Can we parse other, novel sentences?

In [8]:
s = 'i shot some toy with my pajama'.split()
for tree in parser.parse(s):
    print(tree)

(S
  (NP (Pr i))
  (VP
    (VP (V shot) (NP (Det some) (N toy)))
    (PP (P with) (NP (Det my) (N pajama)))))
(S
  (NP (Pr i))
  (VP
    (V shot)
    (NP (Det some) (N toy) (PP (P with) (NP (Det my) (N pajama))))))


As long as we keep to the vocabulary and the syntax rules (i.e., the production rules), then we can parse anything we want. 

Question:

* How epressive is this language?

Answer:

* Because it has at least one recursive rule (see NP), it can generate (or be used to parse) an infinite number of sentences. 

### Making the grammar more general

From the looks of it, the above grammar is pretty set on only accepting words that are in the vocabulary. But what if we come across a word we have never heard before? Could we not still use our grammar and parser?

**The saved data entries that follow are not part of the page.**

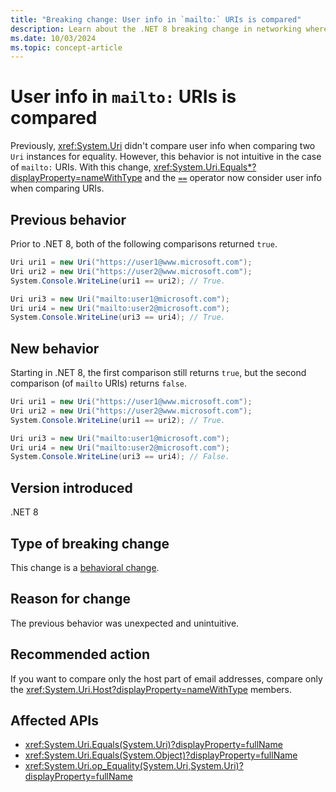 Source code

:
 ```yaml
---
title: "Breaking change: User info in `mailto:` URIs is compared"
description: Learn about the .NET 8 breaking change in networking where URI comparison now considers user info for `mailto:` URIs.
ms.date: 10/03/2024
ms.topic: concept-article
---
```

# User info in `mailto:` URIs is compared

Previously, <xref:System.Uri> didn't compare user info when comparing two `Uri` instances for equality. However, this behavior is not intuitive in the case of `mailto:` URIs. With this change, <xref:System.Uri.Equals*?displayProperty=nameWithType> and the [`==`](xref:System.Uri.op_Equality(System.Uri,System.Uri)) operator now consider user info when comparing URIs.

## Previous behavior

Prior to .NET 8, both of the following comparisons returned `true`.

```csharp
Uri uri1 = new Uri("https://user1@www.microsoft.com");
Uri uri2 = new Uri("https://user2@www.microsoft.com");
System.Console.WriteLine(uri1 == uri2); // True.

Uri uri3 = new Uri("mailto:user1@microsoft.com");
Uri uri4 = new Uri("mailto:user2@microsoft.com");
System.Console.WriteLine(uri3 == uri4); // True.
```

## New behavior

Starting in .NET 8, the first comparison still returns `true`, but the second comparison (of `mailto` URIs) returns `false`.

```csharp
Uri uri1 = new Uri("https://user1@www.microsoft.com");
Uri uri2 = new Uri("https://user2@www.microsoft.com");
System.Console.WriteLine(uri1 == uri2); // True.

Uri uri3 = new Uri("mailto:user1@microsoft.com");
Uri uri4 = new Uri("mailto:user2@microsoft.com");
System.Console.WriteLine(uri3 == uri4); // False.
```

## Version introduced

.NET 8

## Type of breaking change

This change is a [behavioral change](../../categories.md#behavioral-change).

## Reason for change

The previous behavior was unexpected and unintuitive.

## Recommended action

If you want to compare only the host part of email addresses, compare only the <xref:System.Uri.Host?displayProperty=nameWithType> members.

## Affected APIs

- <xref:System.Uri.Equals(System.Uri)?displayProperty=fullName>
- <xref:System.Uri.Equals(System.Object)?displayProperty=fullName>
- <xref:System.Uri.op_Equality(System.Uri,System.Uri)?displayProperty=fullName>
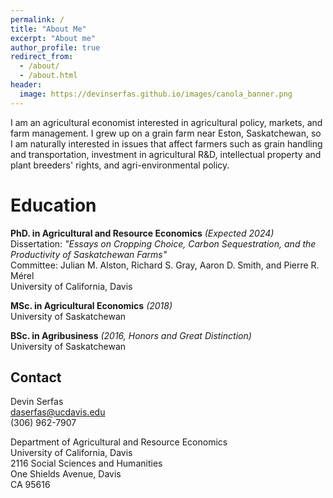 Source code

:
```yaml
---
permalink: /
title: "About Me"
excerpt: "About me"
author_profile: true
redirect_from: 
  - /about/
  - /about.html
header:
  image: https://devinserfas.github.io/images/canola_banner.png
---
```


I am an agricultural economist interested in agricultural policy, markets, and farm management. I grew up on a grain farm near Eston, Saskatchewan, so I am naturally interested in issues that affect farmers such as grain handling and transportation, investment in agricultural R&D, intellectual property and plant breeders' rights, and agri-environmental policy. 


Education
======
**PhD. in Agricultural and Resource Economics** *(Expected 2024)* <br />
Dissertation:  *"Essays on Cropping Choice, Carbon Sequestration, and the Productivity of Saskatchewan Farms"* <br />
Committee: Julian M. Alston, Richard S. Gray, Aaron D. Smith, and Pierre R. Mérel <br />
University of California, Davis 

**MSc. in Agricultural Economics** *(2018)* <br />
University of Saskatchewan

**BSc. in Agribusiness** *(2016, Honors and Great Distinction)* <br />
University of Saskatchewan


Contact
------
Devin Serfas <br />
daserfas@ucdavis.edu <br />
(306) 962-7907 <br />


Department of Agricultural and Resource Economics <br />
University of California, Davis <br />
2116 Social Sciences and Humanities <br />
One Shields Avenue, Davis <br />
CA 95616 <br />

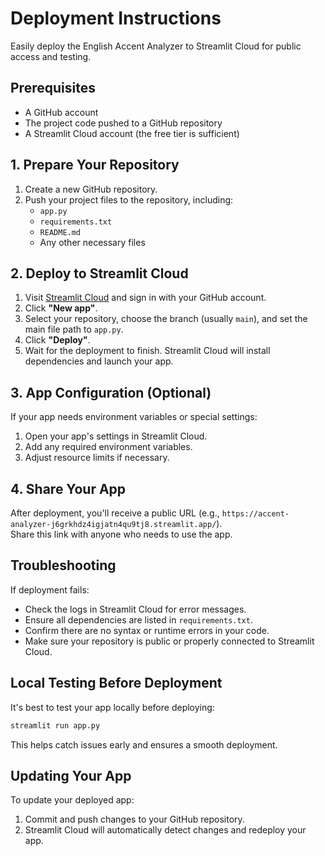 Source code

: 
# Deployment Instructions

Easily deploy the English Accent Analyzer to Streamlit Cloud for public access and testing.

## Prerequisites

- A GitHub account
- The project code pushed to a GitHub repository
- A Streamlit Cloud account (the free tier is sufficient)

## 1. Prepare Your Repository

1. Create a new GitHub repository.
2. Push your project files to the repository, including:
   - `app.py`
   - `requirements.txt`
   - `README.md`
   - Any other necessary files

## 2. Deploy to Streamlit Cloud

1. Visit [Streamlit Cloud](https://streamlit.io/cloud) and sign in with your GitHub account.
2. Click **"New app"**.
3. Select your repository, choose the branch (usually `main`), and set the main file path to `app.py`.
4. Click **"Deploy"**.
5. Wait for the deployment to finish. Streamlit Cloud will install dependencies and launch your app.

## 3. App Configuration (Optional)

If your app needs environment variables or special settings:

1. Open your app's settings in Streamlit Cloud.
2. Add any required environment variables.
3. Adjust resource limits if necessary.

## 4. Share Your App

After deployment, you'll receive a public URL (e.g., `https://accent-analyzer-j6grkhdz4igjatn4qu9tj8.streamlit.app/`).  
Share this link with anyone who needs to use the app.

## Troubleshooting

If deployment fails:

- Check the logs in Streamlit Cloud for error messages.
- Ensure all dependencies are listed in `requirements.txt`.
- Confirm there are no syntax or runtime errors in your code.
- Make sure your repository is public or properly connected to Streamlit Cloud.

## Local Testing Before Deployment

It's best to test your app locally before deploying:

```bash
streamlit run app.py
```

This helps catch issues early and ensures a smooth deployment.

## Updating Your App

To update your deployed app:

1. Commit and push changes to your GitHub repository.
2. Streamlit Cloud will automatically detect changes and redeploy your app.



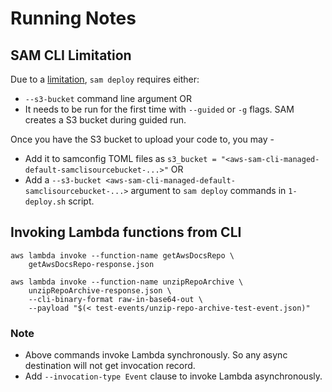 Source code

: # Running Notes

## SAM CLI Limitation

Due to a [limitation](https://github.com/aws/aws-sam-cli/issues/1701), `sam deploy` requires either:
- `--s3-bucket` command line argument OR
- It needs to be run for the first time with `--guided` or `-g` flags. SAM creates a S3 bucket during guided run.

Once you have the S3 bucket to upload your code to, you may -
- Add it to samconfig TOML files as `s3_bucket = "<aws-sam-cli-managed-default-samclisourcebucket-...>"` OR
- Add a `--s3-bucket <aws-sam-cli-managed-default-samclisourcebucket-...>` argument to `sam deploy` commands in `1-deploy.sh` script.

## Invoking Lambda functions from CLI

```
aws lambda invoke --function-name getAwsDocsRepo \
	getAwsDocsRepo-response.json
```

```
aws lambda invoke --function-name unzipRepoArchive \
	unzipRepoArchive-response.json \
	--cli-binary-format raw-in-base64-out \
	--payload "$(< test-events/unzip-repo-archive-test-event.json)"
```

### Note

- Above commands invoke Lambda synchronously. So any async destination will not get invocation record.
- Add `--invocation-type Event` clause to invoke Lambda asynchronously.
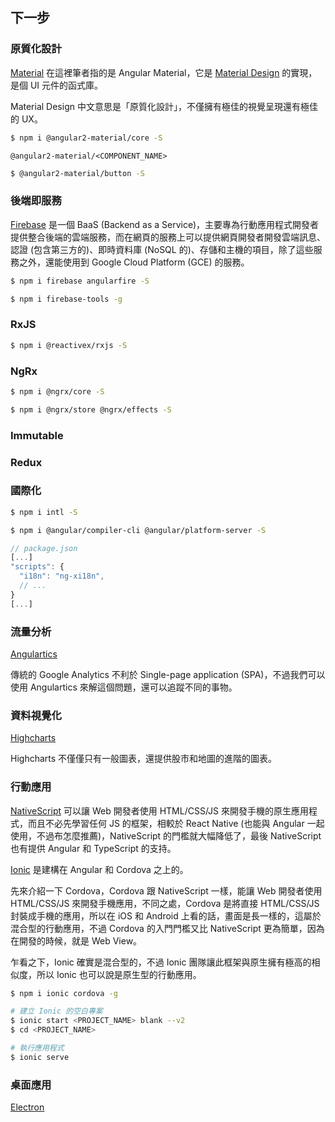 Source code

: ## 下一步

### 原質化設計

[Material](https://material.angular.io/) 在這裡筆者指的是 Angular Material，它是 [Material Design](https://material.google.com/) 的實現，是個 UI 元件的函式庫。

Material Design 中文意思是「原質化設計」，不僅擁有極佳的視覺呈現還有極佳的 UX。

```bash
$ npm i @angular2-material/core -S
```

`@angular2-material/<COMPONENT_NAME>`

```bash
$ @angular2-material/button -S
```

### 後端即服務

[Firebase](https://firebase.google.com/) 是一個 BaaS (Backend as a Service)，主要專為行動應用程式開發者提供整合後端的雲端服務，而在網頁的服務上可以提供網頁開發者開發雲端訊息、認證 (包含第三方的)、即時資料庫 (NoSQL 的)、存儲和主機的項目，除了這些服務之外，還能使用到 Google Cloud Platform (GCE) 的服務。

```bash
$ npm i firebase angularfire -S
```

```bash
$ npm i firebase-tools -g
```

### RxJS

```bash
$ npm i @reactivex/rxjs -S
```

### NgRx

```bash
$ npm i @ngrx/core -S
```

```bash
$ npm i @ngrx/store @ngrx/effects -S
```

### Immutable

### Redux

### 國際化

```bash
$ npm i intl -S
```

```bash
$ npm i @angular/compiler-cli @angular/platform-server -S
```

```js
// package.json
[...]
"scripts": {
  "i18n": "ng-xi18n", 
  // ...
}
[...]
```

### 流量分析

[Angulartics](http://angulartics.github.io/)

傳統的 Google Analytics 不利於 Single-page application (SPA)，不過我們可以使用 Angulartics 來解這個問題，還可以追蹤不同的事物。

### 資料視覺化

[Highcharts](http://www.highcharts.com/)

Highcharts 不僅僅只有一般圖表，還提供股市和地圖的進階的圖表。

### 行動應用

[NativeScript](https://www.nativescript.org/) 可以讓 Web 開發者使用 HTML/CSS/JS 來開發手機的原生應用程式，而且不必先學習任何 JS 的框架，相較於 React Native (也能與 Angular 一起使用，不過布怎麼推薦)，NativeScript 的門檻就大幅降低了，最後 NativeScript 也有提供 Angular 和 TypeScript 的支持。

[Ionic](http://ionicframework.com/) 是建構在 Angular 和 Cordova 之上的。

先來介紹一下 Cordova，Cordova 跟 NativeScript 一樣，能讓 Web 開發者使用 HTML/CSS/JS 來開發手機應用，不同之處，Cordova 是將直接 HTML/CSS/JS 封裝成手機的應用，所以在 iOS 和 Android 上看的話，畫面是長一樣的，這屬於混合型的行動應用，不過 Cordova 的入門門檻又比 NativeScript 更為簡單，因為在開發的時候，就是 Web View。

乍看之下，Ionic 確實是混合型的，不過 Ionic 團隊讓此框架與原生擁有極高的相似度，所以 Ionic 也可以說是原生型的行動應用。

```bash
$ npm i ionic cordova -g
```

```bash
# 建立 Ionic 的空白專案
$ ionic start <PROJECT_NAME> blank --v2
$ cd <PROJECT_NAME>
```

```bash
# 執行應用程式
$ ionic serve
```

### 桌面應用

[Electron](http://electron.atom.io/)
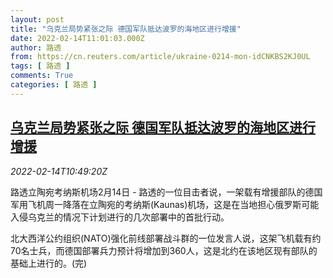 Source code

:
 ```yaml
---
layout: post
title: "乌克兰局势紧张之际 德国军队抵达波罗的海地区进行增援"
date: 2022-02-14T11:01:03.000Z
author: 路透
from: https://cn.reuters.com/article/ukraine-0214-mon-idCNKBS2KJ0UL
tags: [ 路透 ]
comments: True
categories: [ 路透 ]
---
```

<!--1644836463000-->
[乌克兰局势紧张之际 德国军队抵达波罗的海地区进行增援](https://cn.reuters.com/article/ukraine-0214-mon-idCNKBS2KJ0UL)
------

<div>
<div><i>2022-02-14T10:49:20Z</i></div><p>路透立陶宛考纳斯机场2月14日 - 路透的一位目击者说，一架载有增援部队的德国军用飞机周一降落在立陶宛的考纳斯(Kaunas)机场，这是在当地担心俄罗斯可能入侵乌克兰的情况下计划进行的几次部署中的首批行动。</p><p>北大西洋公约组织(NATO)强化前线部署战斗群的一位发言人说，这架飞机载有约70名士兵，而德国部署兵力预计将增加到360人，这是北约在该地区现有部队的基础上进行的。(完)</p>
</div>
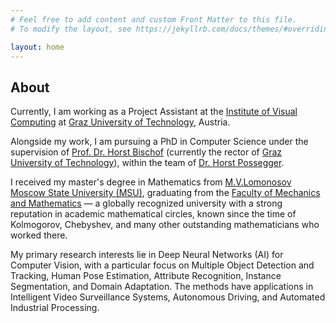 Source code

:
 ```yaml
---
# Feel free to add content and custom Front Matter to this file.
# To modify the layout, see https://jekyllrb.com/docs/themes/#overriding-theme-defaults

layout: home
---
```


## About

Currently, I am working as a Project Assistant at the [Institute of Visual Computing](https://www.tugraz.at/institute/icg/home) 
at [Graz University of Technology](https://en.wikipedia.org/wiki/Graz_University_of_Technology), Austria. 

Alongside my work, I am pursuing a PhD in Computer Science under the supervision of [Prof. Dr. Horst Bischof](https://en.wikipedia.org/wiki/Horst_Bischof)
(currently the rector of [Graz University of Technology](https://en.wikipedia.org/wiki/Graz_University_of_Technology)), within the team of [Dr. Horst Possegger](https://snototter.github.io/research/). 

I received my master's degree in Mathematics from [M.V.Lomonosov Moscow State University
(MSU)](https://en.wikipedia.org/wiki/Moscow_State_University), graduating from the [Faculty of Mechanics and Mathematics](https://en.wikipedia.org/wiki/MSU_Faculty_of_Mechanics_and_Mathematics) — a globally recognized
university with a strong reputation in academic mathematical circles, known since the time of
Kolmogorov, Chebyshev, and many other outstanding mathematicians who worked there.

My primary research interests lie in Deep Neural Networks (AI) for Computer Vision, with a particular focus
on Multiple Object Detection and Tracking, Human Pose Estimation, 
Attribute Recognition, Instance Segmentation, and Domain Adaptation.
The methods have applications in Intelligent Video Surveillance Systems, Autonomous Driving, 
and Automated Industrial Processing.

The answer to this isn't too complicated, but it's difficult for some to wrap their minds around. Above we built a grammar where the terminals were words. What if we build a grammar where the terminals are some kind of placeholder for word types, then we determine what a new word's type is?

These word types are called **parts of speech (POS)**

We actually already have POS in our above grammar. Any non-terminal that has terminals on the RHS can be considered a POS. If we take away the terminal vocabulary words, we are left with this:

In [26]:
groucho_grammar = nltk.CFG.fromstring("""
    S -> NP VP
    PP -> P NP
    NP -> Det N | Det N PP | Pr
    VP -> V NP | VP PP | V PP
    Det -> 
    N -> 
    V -> 
    P -> 
    Pr ->
""")

So our set of POS tags is:

In [28]:
pos_tags = ['Det', 'N', 'V', 'P', 'Pr']

So our new, simplified (yet more general) grammar will be (note the quotes around the POS tags now!):

In [29]:
groucho_grammar = nltk.CFG.fromstring("""
    S -> NP VP
    PP -> 'P' NP
    NP -> 'Det' 'N' | 'Det' 'N' PP | 'Pr'
    VP -> 'V' NP | VP PP | 'V' PP
""")

Then, to use our grammar, we need to convert any sentence we want to parse to our POS tag set:

In [30]:
s = ['i', 'shot', 'an', 'eleph', 'in', 'my', 'pajama']
p = ['Pr', 'V',   'Det', 'N',    'P',  'Det', 'N']

In [31]:
parser = nltk.ChartParser(groucho_grammar)

for tree in parser.parse(p):
    print(tree)

(S (NP Pr) (VP (VP V (NP Det N)) (PP P (NP Det N))))
(S (NP Pr) (VP V (NP Det N (PP P (NP Det N)))))


Now all we have to do is find a way to determine the POS tag for each word, then we can pass it through the grammar. This is actually a very common thing in NLP called **part-of-speech tagging**. We'll consider it in more detail in a future lecture. 

This kind of grammar that operates on the POS tags instead of the words is called a **non-lexicalized** grammar. The kind of grammar that we were using above which had words as part of the grammar is called a **lexicalized grammar** because the vocabulary (i.e., the *lexicon*) is directly part of the grammar.